Your answer is the line containing "To visit the" plus every line after it to the end of the data below, transcribed exactly and with nothing else.

Items from a dataset:
################

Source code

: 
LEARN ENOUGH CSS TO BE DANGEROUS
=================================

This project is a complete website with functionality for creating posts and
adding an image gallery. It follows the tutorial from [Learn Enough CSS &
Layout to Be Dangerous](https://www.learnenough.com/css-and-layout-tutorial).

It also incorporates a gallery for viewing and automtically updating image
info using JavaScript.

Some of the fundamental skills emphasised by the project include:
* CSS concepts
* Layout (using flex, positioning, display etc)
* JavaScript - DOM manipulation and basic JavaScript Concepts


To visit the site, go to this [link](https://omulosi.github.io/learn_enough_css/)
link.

################

> [Worked solution]:
To visit the site, go to this [link](https://omulosi.github.io/learn_enough_css/)
link.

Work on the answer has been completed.